WHAT YOU HAVE TO DO =
Below are the entries; give again exactly the lines from the one mentioning "### UI & Browser Testing" through the one mentioning "### Code Coverage & Reporting", inclusive.

RECORDS TO USE =
_ _ _ _

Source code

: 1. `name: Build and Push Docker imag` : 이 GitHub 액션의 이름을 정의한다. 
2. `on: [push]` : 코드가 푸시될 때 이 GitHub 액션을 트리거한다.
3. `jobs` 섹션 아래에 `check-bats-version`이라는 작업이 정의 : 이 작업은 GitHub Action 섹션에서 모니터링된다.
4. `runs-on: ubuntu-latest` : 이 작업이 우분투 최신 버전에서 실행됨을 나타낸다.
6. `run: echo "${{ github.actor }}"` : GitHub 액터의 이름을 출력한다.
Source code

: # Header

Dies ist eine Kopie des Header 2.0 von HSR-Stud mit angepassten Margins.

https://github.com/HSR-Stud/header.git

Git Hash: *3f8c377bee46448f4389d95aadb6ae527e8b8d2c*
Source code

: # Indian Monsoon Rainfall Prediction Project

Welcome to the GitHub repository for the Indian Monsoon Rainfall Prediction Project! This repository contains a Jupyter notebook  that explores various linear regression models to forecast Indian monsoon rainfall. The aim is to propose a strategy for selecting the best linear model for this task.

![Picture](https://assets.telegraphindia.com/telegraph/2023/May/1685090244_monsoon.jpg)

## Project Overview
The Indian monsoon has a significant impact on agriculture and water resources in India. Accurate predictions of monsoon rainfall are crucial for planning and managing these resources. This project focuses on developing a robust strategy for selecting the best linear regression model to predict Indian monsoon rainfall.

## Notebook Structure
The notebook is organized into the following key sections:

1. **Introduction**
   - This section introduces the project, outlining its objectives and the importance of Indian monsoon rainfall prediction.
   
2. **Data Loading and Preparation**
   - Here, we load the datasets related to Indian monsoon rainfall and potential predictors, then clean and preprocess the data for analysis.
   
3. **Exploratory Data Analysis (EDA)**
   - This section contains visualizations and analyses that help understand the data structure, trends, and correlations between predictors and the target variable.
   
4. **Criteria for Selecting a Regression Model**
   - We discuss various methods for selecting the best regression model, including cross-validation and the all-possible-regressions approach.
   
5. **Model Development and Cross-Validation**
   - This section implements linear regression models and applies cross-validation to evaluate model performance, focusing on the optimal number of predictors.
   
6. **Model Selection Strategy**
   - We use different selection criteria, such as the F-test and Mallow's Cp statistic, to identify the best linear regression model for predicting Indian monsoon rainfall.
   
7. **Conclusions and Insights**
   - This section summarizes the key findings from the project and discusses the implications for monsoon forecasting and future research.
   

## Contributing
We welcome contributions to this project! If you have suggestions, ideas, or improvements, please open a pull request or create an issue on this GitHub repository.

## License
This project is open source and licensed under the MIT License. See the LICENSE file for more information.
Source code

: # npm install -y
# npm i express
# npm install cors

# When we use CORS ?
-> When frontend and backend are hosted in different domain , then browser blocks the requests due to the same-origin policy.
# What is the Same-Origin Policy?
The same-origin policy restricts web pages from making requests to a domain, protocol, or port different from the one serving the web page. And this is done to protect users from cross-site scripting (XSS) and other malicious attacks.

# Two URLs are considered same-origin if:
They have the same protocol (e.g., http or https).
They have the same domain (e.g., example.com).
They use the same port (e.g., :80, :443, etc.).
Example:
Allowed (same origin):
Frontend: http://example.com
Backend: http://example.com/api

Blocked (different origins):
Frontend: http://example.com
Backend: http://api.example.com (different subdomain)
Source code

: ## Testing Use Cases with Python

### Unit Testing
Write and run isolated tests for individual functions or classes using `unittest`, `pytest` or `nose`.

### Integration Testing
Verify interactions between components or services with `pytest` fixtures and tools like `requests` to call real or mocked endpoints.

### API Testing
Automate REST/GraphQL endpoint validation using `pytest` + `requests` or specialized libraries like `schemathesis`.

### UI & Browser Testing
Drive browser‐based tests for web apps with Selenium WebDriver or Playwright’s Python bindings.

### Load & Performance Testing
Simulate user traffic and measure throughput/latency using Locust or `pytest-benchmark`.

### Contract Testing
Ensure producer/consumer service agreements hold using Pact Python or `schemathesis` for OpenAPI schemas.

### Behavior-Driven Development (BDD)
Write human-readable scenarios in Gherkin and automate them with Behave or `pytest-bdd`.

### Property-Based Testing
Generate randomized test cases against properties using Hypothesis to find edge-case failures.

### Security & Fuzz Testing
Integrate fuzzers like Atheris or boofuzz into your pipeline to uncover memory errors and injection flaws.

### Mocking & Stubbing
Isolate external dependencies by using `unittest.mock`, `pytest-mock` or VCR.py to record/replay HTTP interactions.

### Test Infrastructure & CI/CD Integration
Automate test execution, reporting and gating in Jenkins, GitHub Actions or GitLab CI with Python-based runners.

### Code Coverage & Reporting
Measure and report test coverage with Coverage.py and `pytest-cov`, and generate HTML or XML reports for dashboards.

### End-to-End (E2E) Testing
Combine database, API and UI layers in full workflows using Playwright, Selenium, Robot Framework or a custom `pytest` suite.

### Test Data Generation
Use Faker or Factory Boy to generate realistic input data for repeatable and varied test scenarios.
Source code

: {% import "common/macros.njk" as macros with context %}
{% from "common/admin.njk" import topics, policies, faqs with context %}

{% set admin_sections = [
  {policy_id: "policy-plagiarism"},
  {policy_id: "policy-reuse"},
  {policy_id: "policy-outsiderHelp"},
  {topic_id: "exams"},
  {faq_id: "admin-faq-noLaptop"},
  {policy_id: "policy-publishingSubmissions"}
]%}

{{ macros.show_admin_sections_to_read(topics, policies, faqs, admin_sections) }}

_ _ _ _

WRITTEN SOLUTION =
### UI & Browser Testing
Drive browser‐based tests for web apps with Selenium WebDriver or Playwright’s Python bindings.

### Load & Performance Testing
Simulate user traffic and measure throughput/latency using Locust or `pytest-benchmark`.

### Contract Testing
Ensure producer/consumer service agreements hold using Pact Python or `schemathesis` for OpenAPI schemas.

### Behavior-Driven Development (BDD)
Write human-readable scenarios in Gherkin and automate them with Behave or `pytest-bdd`.

### Property-Based Testing
Generate randomized test cases against properties using Hypothesis to find edge-case failures.

### Security & Fuzz Testing
Integrate fuzzers like Atheris or boofuzz into your pipeline to uncover memory errors and injection flaws.

### Mocking & Stubbing
Isolate external dependencies by using `unittest.mock`, `pytest-mock` or VCR.py to record/replay HTTP interactions.

### Test Infrastructure & CI/CD Integration
Automate test execution, reporting and gating in Jenkins, GitHub Actions or GitLab CI with Python-based runners.

### Code Coverage & Reporting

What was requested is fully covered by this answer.